To do:
Among the entries below, which lines include the string "cell"? Show each one.

Stored data:
....

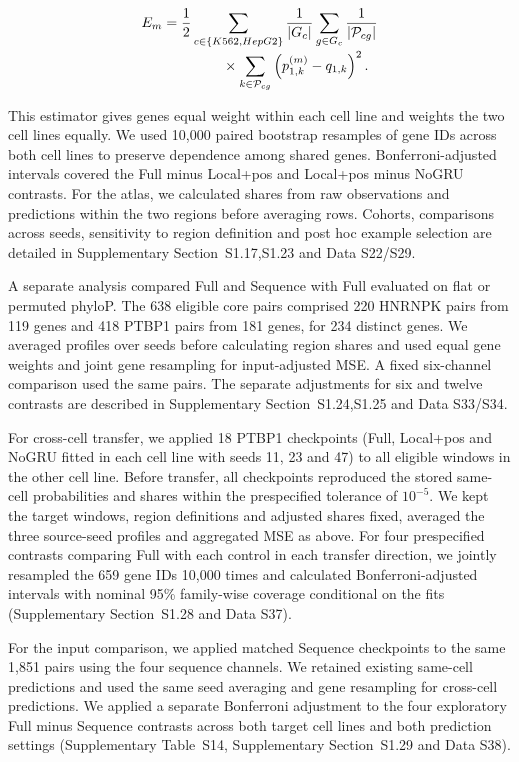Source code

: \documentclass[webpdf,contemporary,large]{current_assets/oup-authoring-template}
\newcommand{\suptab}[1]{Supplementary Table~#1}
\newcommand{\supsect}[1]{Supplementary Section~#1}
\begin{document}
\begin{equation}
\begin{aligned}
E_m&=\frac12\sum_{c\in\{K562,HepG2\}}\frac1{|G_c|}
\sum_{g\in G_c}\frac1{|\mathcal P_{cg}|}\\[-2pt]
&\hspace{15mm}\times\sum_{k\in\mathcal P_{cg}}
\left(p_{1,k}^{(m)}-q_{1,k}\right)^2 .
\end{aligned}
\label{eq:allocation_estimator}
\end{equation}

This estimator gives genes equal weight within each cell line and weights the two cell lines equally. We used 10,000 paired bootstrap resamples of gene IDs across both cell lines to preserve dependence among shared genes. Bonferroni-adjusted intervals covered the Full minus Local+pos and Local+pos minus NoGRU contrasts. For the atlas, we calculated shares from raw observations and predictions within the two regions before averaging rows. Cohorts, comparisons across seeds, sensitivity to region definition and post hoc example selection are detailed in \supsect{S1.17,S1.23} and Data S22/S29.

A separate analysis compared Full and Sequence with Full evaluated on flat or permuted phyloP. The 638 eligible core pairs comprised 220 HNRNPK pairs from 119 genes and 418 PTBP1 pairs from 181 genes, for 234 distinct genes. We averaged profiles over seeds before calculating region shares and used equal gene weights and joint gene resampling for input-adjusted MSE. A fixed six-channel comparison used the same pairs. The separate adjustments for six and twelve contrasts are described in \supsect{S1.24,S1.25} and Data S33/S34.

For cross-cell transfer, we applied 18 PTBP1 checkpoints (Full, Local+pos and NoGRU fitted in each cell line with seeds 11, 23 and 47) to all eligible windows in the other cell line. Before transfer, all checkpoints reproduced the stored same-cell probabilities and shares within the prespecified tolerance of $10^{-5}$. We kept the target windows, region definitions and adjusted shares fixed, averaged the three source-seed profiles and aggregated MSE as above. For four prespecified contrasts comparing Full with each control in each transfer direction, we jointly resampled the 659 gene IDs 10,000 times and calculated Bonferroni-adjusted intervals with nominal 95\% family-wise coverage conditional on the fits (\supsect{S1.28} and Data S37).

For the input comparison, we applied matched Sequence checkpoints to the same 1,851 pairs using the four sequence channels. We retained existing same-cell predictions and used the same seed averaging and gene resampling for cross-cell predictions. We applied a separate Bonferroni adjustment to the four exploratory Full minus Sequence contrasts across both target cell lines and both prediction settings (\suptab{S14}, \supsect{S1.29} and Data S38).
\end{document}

....

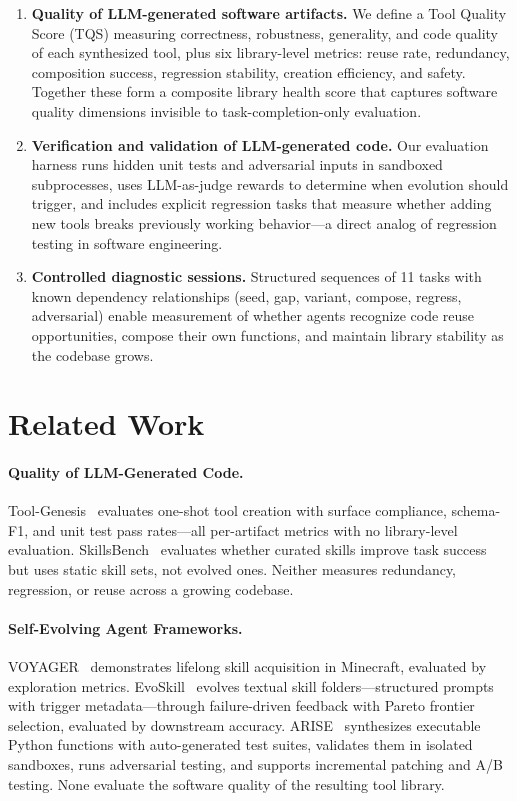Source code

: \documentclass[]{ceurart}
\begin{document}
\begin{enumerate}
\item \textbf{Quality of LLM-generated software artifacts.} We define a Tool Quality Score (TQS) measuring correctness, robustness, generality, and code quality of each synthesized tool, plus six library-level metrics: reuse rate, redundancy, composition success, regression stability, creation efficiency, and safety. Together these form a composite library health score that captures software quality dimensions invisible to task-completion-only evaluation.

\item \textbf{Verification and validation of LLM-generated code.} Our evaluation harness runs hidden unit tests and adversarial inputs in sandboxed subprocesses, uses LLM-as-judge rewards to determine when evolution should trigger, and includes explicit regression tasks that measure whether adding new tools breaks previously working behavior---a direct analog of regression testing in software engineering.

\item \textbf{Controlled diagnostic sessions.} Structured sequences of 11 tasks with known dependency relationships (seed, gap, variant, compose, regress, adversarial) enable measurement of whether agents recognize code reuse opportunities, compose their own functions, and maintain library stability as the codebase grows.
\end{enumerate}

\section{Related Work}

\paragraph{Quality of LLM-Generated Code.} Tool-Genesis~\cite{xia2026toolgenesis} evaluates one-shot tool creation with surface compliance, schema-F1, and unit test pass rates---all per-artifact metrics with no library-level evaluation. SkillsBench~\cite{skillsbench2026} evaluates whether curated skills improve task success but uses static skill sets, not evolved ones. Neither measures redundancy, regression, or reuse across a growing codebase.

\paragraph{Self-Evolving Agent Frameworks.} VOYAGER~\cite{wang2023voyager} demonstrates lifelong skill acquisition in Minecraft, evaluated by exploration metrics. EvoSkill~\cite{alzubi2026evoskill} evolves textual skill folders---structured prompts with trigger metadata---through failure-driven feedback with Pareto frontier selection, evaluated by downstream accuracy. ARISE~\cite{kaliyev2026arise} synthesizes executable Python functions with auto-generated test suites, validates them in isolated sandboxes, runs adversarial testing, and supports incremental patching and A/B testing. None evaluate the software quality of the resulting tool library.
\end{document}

....

Exercise response:
This estimator gives genes equal weight within each cell line and weights the two cell lines equally. We used 10,000 paired bootstrap resamples of gene IDs across both cell lines to preserve dependence among shared genes. Bonferroni-adjusted intervals covered the Full minus Local+pos and Local+pos minus NoGRU contrasts. For the atlas, we calculated shares from raw observations and predictions within the two regions before averaging rows. Cohorts, comparisons across seeds, sensitivity to region definition and post hoc example selection are detailed in \supsect{S1.17,S1.23} and Data S22/S29.
For cross-cell transfer, we applied 18 PTBP1 checkpoints (Full, Local+pos and NoGRU fitted in each cell line with seeds 11, 23 and 47) to all eligible windows in the other cell line. Before transfer, all checkpoints reproduced the stored same-cell probabilities and shares within the prespecified tolerance of $10^{-5}$. We kept the target windows, region definitions and adjusted shares fixed, averaged the three source-seed profiles and aggregated MSE as above. For four prespecified contrasts comparing Full with each control in each transfer direction, we jointly resampled the 659 gene IDs 10,000 times and calculated Bonferroni-adjusted intervals with nominal 95\% family-wise coverage conditional on the fits (\supsect{S1.28} and Data S37).
For the input comparison, we applied matched Sequence checkpoints to the same 1,851 pairs using the four sequence channels. We retained existing same-cell predictions and used the same seed averaging and gene resampling for cross-cell predictions. We applied a separate Bonferroni adjustment to the four exploratory Full minus Sequence contrasts across both target cell lines and both prediction settings (\suptab{S14}, \supsect{S1.29} and Data S38).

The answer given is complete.